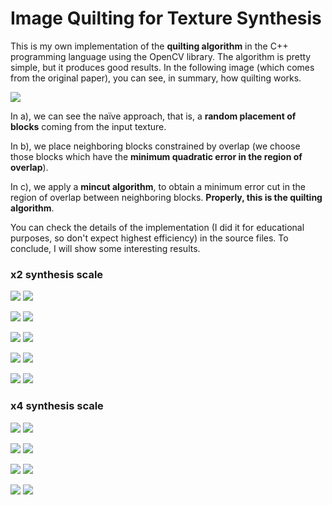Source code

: # Image Quilting for Texture Synthesis

This is my own implementation of the **quilting algorithm** in the C++ programming language using the OpenCV library.  The algorithm is pretty simple, but it produces good results. In the following image (which comes from the original paper), you can see, in summary, how quilting works.

![](https://github.com/MichaelisTrofficus/quilting/blob/master/input/quilting_texture.png)

In a), we can see the naïve approach, that is, a **random placement of blocks** coming from the input texture.

 In b), we place neighboring blocks constrained by overlap (we choose those blocks which have the **minimum quadratic error in the region of overlap**).

 In c), we apply a **mincut algorithm**, to obtain a minimum error cut in the region of overlap between neighboring blocks. **Properly, this is the quilting algorithm**.

You can check the details of the implementation (I did it for educational purposes, so don't expect highest efficiency) in the source files. To conclude, I will show some interesting results.

### x2 synthesis scale

![](https://github.com/MichaelisTrofficus/quilting/blob/master/input/im2.png)  ![](https://github.com/MichaelisTrofficus/quilting/blob/master/output/im2.jpg)

![](https://github.com/MichaelisTrofficus/quilting/blob/master/input/im3.png)  ![](https://github.com/MichaelisTrofficus/quilting/blob/master/output/im3.jpg)

![](https://github.com/MichaelisTrofficus/quilting/blob/master/input/im4.png)  ![](https://github.com/MichaelisTrofficus/quilting/blob/master/output/im4.jpg)

![](https://github.com/MichaelisTrofficus/quilting/blob/master/input/im5.png)  ![](https://github.com/MichaelisTrofficus/quilting/blob/master/output/im5.jpg)

![](https://github.com/MichaelisTrofficus/quilting/blob/master/input/im6.png)  ![](https://github.com/MichaelisTrofficus/quilting/blob/master/output/im6.jpg)


### x4 synthesis scale

![](https://github.com/MichaelisTrofficus/quilting/blob/master/input/im7.png)  ![](https://github.com/MichaelisTrofficus/quilting/blob/master/output/im7.jpg)

![](https://github.com/MichaelisTrofficus/quilting/blob/master/input/im8.png)  ![](https://github.com/MichaelisTrofficus/quilting/blob/master/output/im8.jpg)

![](https://github.com/MichaelisTrofficus/quilting/blob/master/input/im9.png)  ![](https://github.com/MichaelisTrofficus/quilting/blob/master/output/im9.jpg)

![](https://github.com/MichaelisTrofficus/quilting/blob/master/input/im10.png)  ![](https://github.com/MichaelisTrofficus/quilting/blob/master/output/im10.jpg)


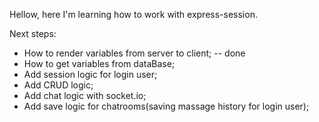 Hellow, here I'm learning how to work with express-session.

Next steps:
- How to render variables from server to client; -- done
- How to get variables from dataBase;
- Add session logic for login user;
- Add CRUD logic;
- Add chat logic with socket.io;
- Add save logic for chatrooms(saving massage history for login user);
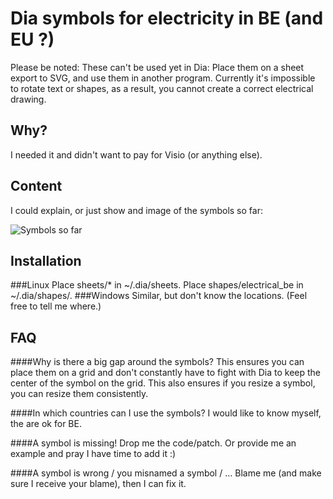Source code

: Dia symbols for electricity in BE (and EU ?)
============================================
Please be noted: These can't be used yet in Dia:
Place them on a sheet export to SVG, and use them in another program.
Currently it's impossible to rotate text or shapes, as a result, you cannot create a correct electrical drawing.

Why?
----
I needed it and didn't want to pay for Visio (or anything else).

Content
-------
I could explain, or just show and image of the symbols so far:

![Symbols so far](https://raw.github.com/qantourisc/Dia---Electrical/master/screenshot.png)

Installation
------------
###Linux
Place sheets/\* in ~/.dia/sheets.
Place shapes/electrical\_be in ~/.dia/shapes/.
###Windows
Similar, but don't know the locations.
(Feel free to tell me where.)

FAQ
---
####Why is there a big gap around the symbols?
This ensures you can place them on a grid and don't constantly have to fight with Dia to keep the center of the symbol on the grid.
This also ensures if you resize a symbol, you can resize them consistently.

####In which countries can I use the symbols?
I would like to know myself, the are ok for BE.

####A symbol is missing!
Drop me the code/patch. Or provide me an example and pray I have time to add it :)

####A symbol is wrong / you misnamed a symbol / ...
Blame me (and make sure I receive your blame), then I can fix it.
_ _ _ _ _
• Exercise brief: Go through the entries. Report every line that contains the word "neighboring".

• Output:
 In b), we place neighboring blocks constrained by overlap (we choose those blocks which have the **minimum quadratic error in the region of overlap**).
 In c), we apply a **mincut algorithm**, to obtain a minimum error cut in the region of overlap between neighboring blocks. **Properly, this is the quilting algorithm**.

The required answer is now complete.